Grid scale storage works particularly well for frequency response – handling the extra load and keeping frequency on track – when solar or wind is (predictably) ramping up and down… it also responds better than spinning reserve in grid outages like the SA one.
UK’s National Grid just tendered for 200MW of storage for frequency response in its first substantial investment in this.
(UK storage is at 3.2 GW, 450Mw building, plus this 200MW). That’s a good start on this -shows it is off and running)
However you would be wrong to suggest that storage is the only solution to wind or solar being unavailable…
(Even leaving aside that wind peaks in winter, solar in summer somewhere like UK, so they complement each other). UK uses demand management and DTU – which pays companies a premium to move electricity use to when there’s an excess of renewables on the grid -e.g. mid day summer UK weekends.
don’t forget pumped storage also – UK has some and will expand it a few GW.
There are substantial storage plans for SA – which would certainly have helped avert grid shut down and/or helped with black start…
Good for you.
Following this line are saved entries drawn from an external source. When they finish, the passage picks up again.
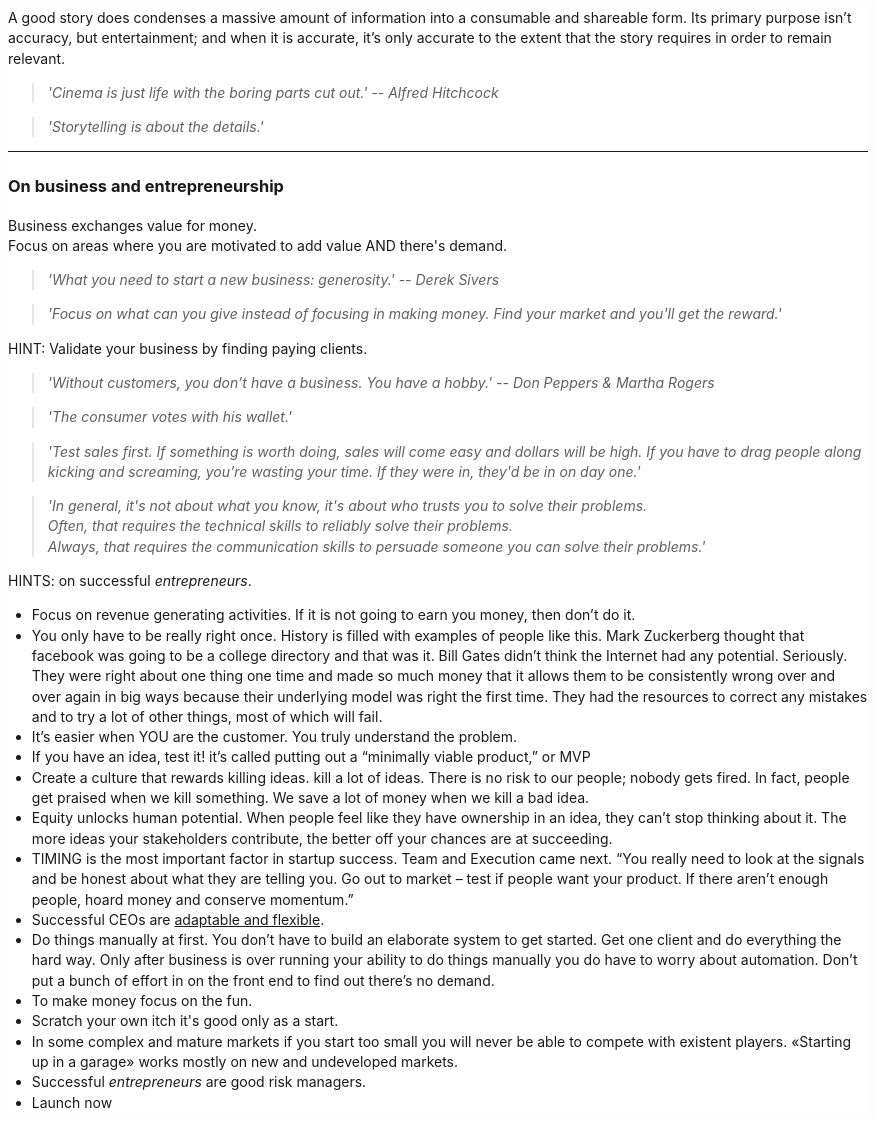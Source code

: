 A good story does condenses a massive amount of information into a consumable and shareable form. Its primary purpose isn’t accuracy, but entertainment; and when it is accurate, it’s only accurate to the extent that the story requires in order to remain relevant.

> *'Cinema is just life with the boring parts cut out.' -- Alfred Hitchcock*

> *'Storytelling is about the details.'*






---
### On business and entrepreneurship

Business exchanges value for money.  
Focus on areas where you are motivated to add value AND there's demand.

> *'What you need to start a new business: generosity.' -- Derek Sivers*

> *'Focus on what can you give instead of focusing in making money. Find your market and you'll get the reward.'*

HINT: Validate your business by finding paying clients.

> *'Without customers, you don’t have a business. You have a hobby.' -- Don Peppers & Martha Rogers*

> *'The consumer votes with his wallet.'*

> *'Test sales first. If something is worth doing, sales will come easy and dollars will be high. If you have to drag people along kicking and screaming, you’re wasting your time. If they were in, they'd be in on day one.'*

> *'In general, it's not about what you know, it's about who trusts you to solve their problems.  
Often, that requires the technical skills to reliably solve their problems.  
Always, that requires the communication skills to persuade someone you can solve their problems.'*

HINTS: on successful *entrepreneurs*.

- Focus on revenue generating activities. If it is not going to earn you money, then don’t do it.  
- You only have to be really right once. History is filled with examples of people like this. Mark Zuckerberg thought that facebook was going to be a college directory and that was it. Bill Gates didn’t think the Internet had any potential. Seriously. They were right about one thing one time and made so much money that it allows them to be consistently wrong over and over again in big ways because their underlying model was right the first time. They had the resources to correct any mistakes and to try a lot of other things, most of which will fail.  
- It’s easier when YOU are the customer. You truly understand the problem.  
- If you have an idea, test it! it’s called putting out a “minimally viable product,” or MVP  
- Create a culture that rewards killing ideas. kill a lot of ideas. There is no risk to our people; nobody gets fired. In fact, people get praised when we kill something. We save a lot of money when we kill a bad idea.  
- Equity unlocks human potential. When people feel like they have ownership in an idea, they can’t stop thinking about it. The more ideas your stakeholders contribute, the better off your chances are at succeeding.  
- TIMING is the most important factor in startup success. Team and Execution came next.
“You really need to look at the signals and be honest about what they are telling you. Go out to market – test if people want your product. If there aren’t enough people, hoard money and conserve momentum.”  
- Successful CEOs are [adaptable and flexible](chapter_3_action.md#on-adapting).
- Do things manually at first. You don’t have to build an elaborate system to get started. Get one client and do everything the hard way. Only after business is over running your ability to do things manually you do have to worry about automation. Don’t put a bunch of effort in on the front end to find out there’s no demand.  
- To make money focus on the fun.
- Scratch your own itch it's good only as a start.
- In some complex and mature markets if you start too small you will never be able to compete with existent players. «Starting up in a garage» works mostly on new and undeveloped markets.
- Successful *entrepreneurs* are good risk managers.
- Launch now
Maybe y’all can catch up with Germany & Denmark.
Note however Germans use a lot less electricity than people in the US… and may well own a share in renewable production.
I’d use a lot less electricity if the price quadrupled.
Griff:
This has to rank as the most stupid comment on this blog. Tell me, Griff, if your food costs were three times the US would you just eat as much or less? Would you not be a little p*ssed off that your food bills were rising so much?
Then again, I have seen you trot this ‘observation’ of yours before – and you have been taken to task over it by many commenters. But you don’t learn. Are you the Forrest Gump of the blog?
The richer Germans “may well own a share in renewable production”, that leaves the poor and apartment dwellers holding the bag for those sky high costs so the rich can feel green.
The term heat or eat comes to mind.
Griff, don’t you dare to try to sell the energiewende to us.
To put it short: “Strom wird erneut teurer, die Netzkosten explodieren geradezu, doch Deutschlands CO2-Ausstoß wächst trotzdem weiter. Experten von McKinsey sehen den Beginn einer neuen Phase in der Energiewende. ” – Die Welt
If you didn’t read German, it is time to start now.
Griff on October 19, 2016 at 8:25 am
Note however Germans use a lot less electricity than people in the US… and may well own a share in renewable production.
__________________________________
Especially households disconnected from electricity supply use less.
2014 in Austria 27000 households without electricity.
For germany see http://m.spiegel.de/international/germany/a-920288.html
__________________________________
Until ~2000 there was no point in talking about electricity. Now there’s Griffs.
Thanks, David. Let’s all take a deep breath and use the data.
Population density (#/km2) – Spain – 92, Germany – 230, Denmark – 131, USA – 33
Coupled with the severe weather in the US (e.g., hurricanes, tornadoes, ice storms, extreme temperatures) mostly not prevalent in Europe, the high population density and fewer environmental challenges means transmission and distribution costs should be much lower in Europe than in the USA.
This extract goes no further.